Patron mit grossem Herz
Emanuel Stickelberger war ein Patron wie aus dem Bilderbuch. Er hatte gleich mehrere Anwesen, darunter auch ein stattliches Schloss am Bodensee. Als Spross einer grossbürgerlichen Familie konnte sich der Besitzer einer Chemiefabrik diese Annehmlichkeiten und das entsprechende Personal leisten.
Während viele Emanuel Stickelberger fast ehrfurchtsvoll begegneten, war seine Beziehung zum kleinen «Ghebi», wie er Jacob nannte, immer sehr speziell und innig. Mit ihm tollte er herum und gab sich ganz menschlich und nahbar. Noch heute, wo er selber im Grossvateralter ist, hängen Jacobs Gedanken deshalb oft an seinem Opapa.

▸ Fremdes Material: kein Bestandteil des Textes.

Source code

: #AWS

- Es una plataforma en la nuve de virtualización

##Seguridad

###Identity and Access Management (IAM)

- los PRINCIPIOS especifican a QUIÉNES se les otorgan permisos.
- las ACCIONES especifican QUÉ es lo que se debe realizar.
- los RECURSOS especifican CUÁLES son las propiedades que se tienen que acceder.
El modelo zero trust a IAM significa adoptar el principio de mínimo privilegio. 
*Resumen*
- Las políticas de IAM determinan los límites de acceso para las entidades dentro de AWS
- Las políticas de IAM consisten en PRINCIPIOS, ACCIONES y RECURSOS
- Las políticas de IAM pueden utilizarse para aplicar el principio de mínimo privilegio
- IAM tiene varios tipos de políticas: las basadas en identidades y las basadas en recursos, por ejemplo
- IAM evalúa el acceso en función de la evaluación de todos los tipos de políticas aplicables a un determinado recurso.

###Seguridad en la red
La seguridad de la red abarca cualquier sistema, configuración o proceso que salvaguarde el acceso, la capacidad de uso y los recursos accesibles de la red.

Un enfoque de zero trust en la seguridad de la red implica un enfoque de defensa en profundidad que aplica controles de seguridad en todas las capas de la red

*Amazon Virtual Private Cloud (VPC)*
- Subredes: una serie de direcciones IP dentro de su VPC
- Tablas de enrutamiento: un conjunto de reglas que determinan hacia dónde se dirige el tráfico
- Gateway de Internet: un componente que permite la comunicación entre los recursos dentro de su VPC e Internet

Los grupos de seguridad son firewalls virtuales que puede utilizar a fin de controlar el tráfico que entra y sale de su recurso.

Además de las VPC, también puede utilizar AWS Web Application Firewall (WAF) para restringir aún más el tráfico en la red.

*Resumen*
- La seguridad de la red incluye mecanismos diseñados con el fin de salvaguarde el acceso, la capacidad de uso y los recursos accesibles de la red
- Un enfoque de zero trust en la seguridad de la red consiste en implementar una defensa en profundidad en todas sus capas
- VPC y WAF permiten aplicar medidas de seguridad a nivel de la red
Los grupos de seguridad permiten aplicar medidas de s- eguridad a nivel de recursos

Begehrter Anwalt und Liedermacher
Beruflich machte Jacob Stickelberger selber als Rechtsanwalt Karriere. Zu seinen Klienten zählten so prominente Namen wie das Trio Eugster oder der Ehemann von Ex-Bundesrätin Elisabeth Kopp.
Genauso engagiert war er als Chansonnier. 1969 trat er den Berner Troubadours bei und arbeitete eng mit Mani Matter zusammen – auch er übrigens hauptberuflich Rechtsanwalt. Gerade dieser Hintergrund schien die beiden jedoch zu beflügeln und ihre Kreativität anzuspornen. So schrieb Kabarettist Franz Hohler dereinst über Stickelberger:
Jacob Stickelberger ist Rechtsanwalt und als solcher mit den Ränken und Krümmungen menschlichen Denkvermögens eng vertraut.
Stickelbergers Chansons behandeln mitunter gesellschaftskritische Themen wie «Alkohol am Stüür» oder «Wenns schitter i dr Ehe steit». Seine Protagonisten müssen oft schwierige Entscheidungen treffen, die genauso oft zu einem schlechten Ende führen.
Als Liedermacher gab Stickelberger 2018 sein letztes Konzert.